This, she said, was usually because of companies’ own past successes.

Another blindfold, Sweetman said, was that companies refused to acknowledge negative feedback.

“This refers to the inability to hear anything negative about a project, the company, or yourself and to confront the brutal facts as they will get in the way of agendas, deadlines and commitments,” she said.

She also said plenty of companies had the inability to transfer learning, knowledge, ideas and information across boundaries in ways that resulted in the ability to take action.

The sixth blindfold, said Sweetman, was that companies often thought they knew what’s best for their customers.

“This refers to an inability to have empathy for customer frustration and needs and a lack of inquisitiveness to find out ways to perfectly align to customers’ current and future needs.”

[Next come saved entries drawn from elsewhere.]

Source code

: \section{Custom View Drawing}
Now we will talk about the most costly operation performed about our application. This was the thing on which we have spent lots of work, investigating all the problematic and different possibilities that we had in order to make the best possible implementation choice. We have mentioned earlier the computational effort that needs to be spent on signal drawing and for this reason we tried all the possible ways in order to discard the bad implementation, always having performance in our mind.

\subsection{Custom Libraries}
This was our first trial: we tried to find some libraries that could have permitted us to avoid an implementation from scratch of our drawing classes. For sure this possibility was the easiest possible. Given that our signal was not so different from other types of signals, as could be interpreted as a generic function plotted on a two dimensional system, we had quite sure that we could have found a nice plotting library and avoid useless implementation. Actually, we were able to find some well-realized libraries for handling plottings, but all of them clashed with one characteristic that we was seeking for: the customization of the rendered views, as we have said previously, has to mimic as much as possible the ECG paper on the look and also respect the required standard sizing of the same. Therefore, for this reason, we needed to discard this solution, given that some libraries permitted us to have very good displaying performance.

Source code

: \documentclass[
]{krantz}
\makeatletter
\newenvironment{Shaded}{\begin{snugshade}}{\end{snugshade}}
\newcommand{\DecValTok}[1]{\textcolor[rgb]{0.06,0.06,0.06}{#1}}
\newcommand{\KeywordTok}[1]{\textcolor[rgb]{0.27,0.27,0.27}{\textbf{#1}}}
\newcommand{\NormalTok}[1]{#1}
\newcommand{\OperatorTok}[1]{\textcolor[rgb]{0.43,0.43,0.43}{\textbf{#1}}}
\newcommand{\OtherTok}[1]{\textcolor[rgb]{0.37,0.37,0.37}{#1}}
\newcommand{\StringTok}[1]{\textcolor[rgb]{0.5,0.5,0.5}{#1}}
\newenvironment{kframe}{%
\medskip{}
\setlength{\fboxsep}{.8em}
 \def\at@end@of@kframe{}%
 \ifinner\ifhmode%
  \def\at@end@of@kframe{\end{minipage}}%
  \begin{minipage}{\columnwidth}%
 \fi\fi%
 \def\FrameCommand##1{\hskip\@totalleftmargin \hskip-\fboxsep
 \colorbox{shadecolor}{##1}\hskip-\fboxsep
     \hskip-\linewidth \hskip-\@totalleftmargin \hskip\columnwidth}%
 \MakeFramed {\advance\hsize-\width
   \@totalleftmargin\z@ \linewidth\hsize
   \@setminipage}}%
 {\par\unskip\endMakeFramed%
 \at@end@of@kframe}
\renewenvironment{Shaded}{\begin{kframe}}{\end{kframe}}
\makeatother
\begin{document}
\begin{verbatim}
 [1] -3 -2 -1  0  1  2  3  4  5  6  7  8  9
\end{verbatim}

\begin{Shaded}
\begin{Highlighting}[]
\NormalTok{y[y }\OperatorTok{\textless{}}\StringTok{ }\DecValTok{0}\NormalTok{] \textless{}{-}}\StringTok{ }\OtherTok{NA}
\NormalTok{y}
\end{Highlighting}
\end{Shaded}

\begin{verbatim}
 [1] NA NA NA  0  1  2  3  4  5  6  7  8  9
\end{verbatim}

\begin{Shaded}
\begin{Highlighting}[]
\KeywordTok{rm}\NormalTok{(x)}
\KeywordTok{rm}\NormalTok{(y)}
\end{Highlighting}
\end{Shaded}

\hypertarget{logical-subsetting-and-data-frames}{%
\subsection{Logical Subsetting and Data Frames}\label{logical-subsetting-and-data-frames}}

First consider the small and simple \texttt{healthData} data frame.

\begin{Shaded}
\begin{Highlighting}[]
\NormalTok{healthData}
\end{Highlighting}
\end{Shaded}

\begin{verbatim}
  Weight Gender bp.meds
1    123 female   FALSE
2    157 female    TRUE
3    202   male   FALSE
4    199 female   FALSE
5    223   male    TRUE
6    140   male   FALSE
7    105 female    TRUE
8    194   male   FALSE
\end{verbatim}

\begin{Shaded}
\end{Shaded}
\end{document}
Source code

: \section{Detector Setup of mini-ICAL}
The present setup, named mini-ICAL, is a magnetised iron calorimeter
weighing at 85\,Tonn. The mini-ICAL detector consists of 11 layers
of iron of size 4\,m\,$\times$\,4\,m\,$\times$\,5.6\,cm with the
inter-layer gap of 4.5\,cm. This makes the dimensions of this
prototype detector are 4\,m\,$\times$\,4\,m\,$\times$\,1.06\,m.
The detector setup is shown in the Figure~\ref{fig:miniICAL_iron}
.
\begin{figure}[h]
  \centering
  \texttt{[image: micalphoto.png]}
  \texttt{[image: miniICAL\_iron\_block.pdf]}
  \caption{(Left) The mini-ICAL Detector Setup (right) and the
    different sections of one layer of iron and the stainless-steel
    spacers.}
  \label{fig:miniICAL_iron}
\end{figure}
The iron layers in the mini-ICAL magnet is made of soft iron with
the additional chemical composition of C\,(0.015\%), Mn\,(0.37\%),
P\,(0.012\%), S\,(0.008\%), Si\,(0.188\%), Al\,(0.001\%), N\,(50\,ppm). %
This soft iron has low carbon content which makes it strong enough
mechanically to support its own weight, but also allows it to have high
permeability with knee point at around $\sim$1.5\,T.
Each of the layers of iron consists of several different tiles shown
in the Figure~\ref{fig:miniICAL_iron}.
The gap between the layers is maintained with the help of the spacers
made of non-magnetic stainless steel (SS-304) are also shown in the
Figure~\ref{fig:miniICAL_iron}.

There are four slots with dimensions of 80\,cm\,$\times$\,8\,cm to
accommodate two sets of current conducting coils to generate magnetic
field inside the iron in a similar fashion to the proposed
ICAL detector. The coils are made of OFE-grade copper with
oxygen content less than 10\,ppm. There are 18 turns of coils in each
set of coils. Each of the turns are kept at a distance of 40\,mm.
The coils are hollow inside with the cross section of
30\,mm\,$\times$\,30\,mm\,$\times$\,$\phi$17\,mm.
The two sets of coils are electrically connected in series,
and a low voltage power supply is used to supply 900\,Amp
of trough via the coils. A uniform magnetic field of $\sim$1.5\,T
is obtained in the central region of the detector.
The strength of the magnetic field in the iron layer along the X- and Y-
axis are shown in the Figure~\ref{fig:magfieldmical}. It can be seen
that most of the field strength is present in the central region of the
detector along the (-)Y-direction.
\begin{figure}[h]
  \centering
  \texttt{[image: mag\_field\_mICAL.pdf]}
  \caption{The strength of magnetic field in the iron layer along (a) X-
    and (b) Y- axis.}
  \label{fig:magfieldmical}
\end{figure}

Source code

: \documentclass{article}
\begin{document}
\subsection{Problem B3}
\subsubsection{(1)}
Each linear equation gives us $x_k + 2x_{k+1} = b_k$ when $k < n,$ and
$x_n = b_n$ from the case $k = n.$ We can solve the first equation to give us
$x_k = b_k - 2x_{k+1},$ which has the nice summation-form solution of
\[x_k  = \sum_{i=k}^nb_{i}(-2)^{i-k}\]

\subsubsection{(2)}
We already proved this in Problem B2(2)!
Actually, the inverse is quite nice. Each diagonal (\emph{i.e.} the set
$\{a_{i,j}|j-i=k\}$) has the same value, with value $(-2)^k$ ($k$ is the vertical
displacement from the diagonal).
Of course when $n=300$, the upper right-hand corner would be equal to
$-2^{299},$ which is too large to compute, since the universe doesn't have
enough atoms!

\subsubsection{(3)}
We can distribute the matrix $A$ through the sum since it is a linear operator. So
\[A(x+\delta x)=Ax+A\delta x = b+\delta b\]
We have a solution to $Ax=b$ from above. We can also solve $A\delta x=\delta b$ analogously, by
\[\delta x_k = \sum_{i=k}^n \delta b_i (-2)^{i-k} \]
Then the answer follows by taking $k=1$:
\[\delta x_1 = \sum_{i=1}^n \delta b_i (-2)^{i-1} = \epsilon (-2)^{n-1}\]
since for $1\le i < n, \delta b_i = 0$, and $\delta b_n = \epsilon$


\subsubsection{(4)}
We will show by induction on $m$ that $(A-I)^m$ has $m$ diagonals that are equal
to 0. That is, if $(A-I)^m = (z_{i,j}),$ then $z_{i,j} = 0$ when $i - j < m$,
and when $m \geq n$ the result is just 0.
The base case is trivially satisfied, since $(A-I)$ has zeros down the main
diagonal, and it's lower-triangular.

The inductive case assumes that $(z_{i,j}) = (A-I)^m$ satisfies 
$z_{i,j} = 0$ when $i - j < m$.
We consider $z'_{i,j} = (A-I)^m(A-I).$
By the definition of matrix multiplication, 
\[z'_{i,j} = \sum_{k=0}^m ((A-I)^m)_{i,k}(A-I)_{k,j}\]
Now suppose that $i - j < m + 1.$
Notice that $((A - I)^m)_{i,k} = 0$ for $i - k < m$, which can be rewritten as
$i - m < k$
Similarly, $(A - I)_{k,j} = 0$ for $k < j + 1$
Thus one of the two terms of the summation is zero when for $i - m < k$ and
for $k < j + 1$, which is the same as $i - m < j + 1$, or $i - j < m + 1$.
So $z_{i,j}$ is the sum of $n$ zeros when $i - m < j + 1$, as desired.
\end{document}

To avoid the blindfolds or rather, pitfalls, Sweetman emphasised that a mindset shift was imperative.

The learning session, themed “Reinvention: Accelerating Results In The Age of Disruption,” also featured a panel discussion that comprised Sweetman, Connecting the Dots Consultancy chief executive officer Bharat Avalani, Selfdrvn founder and chief executive officer Lam Mun Choong, Valiram Group global chief operating officer Ashwin Rajgopal and Uber Malaysia general manager Leon Foong.

The panel discussion was moderated by Leaderonomics chief executive officer Roshan Thiran.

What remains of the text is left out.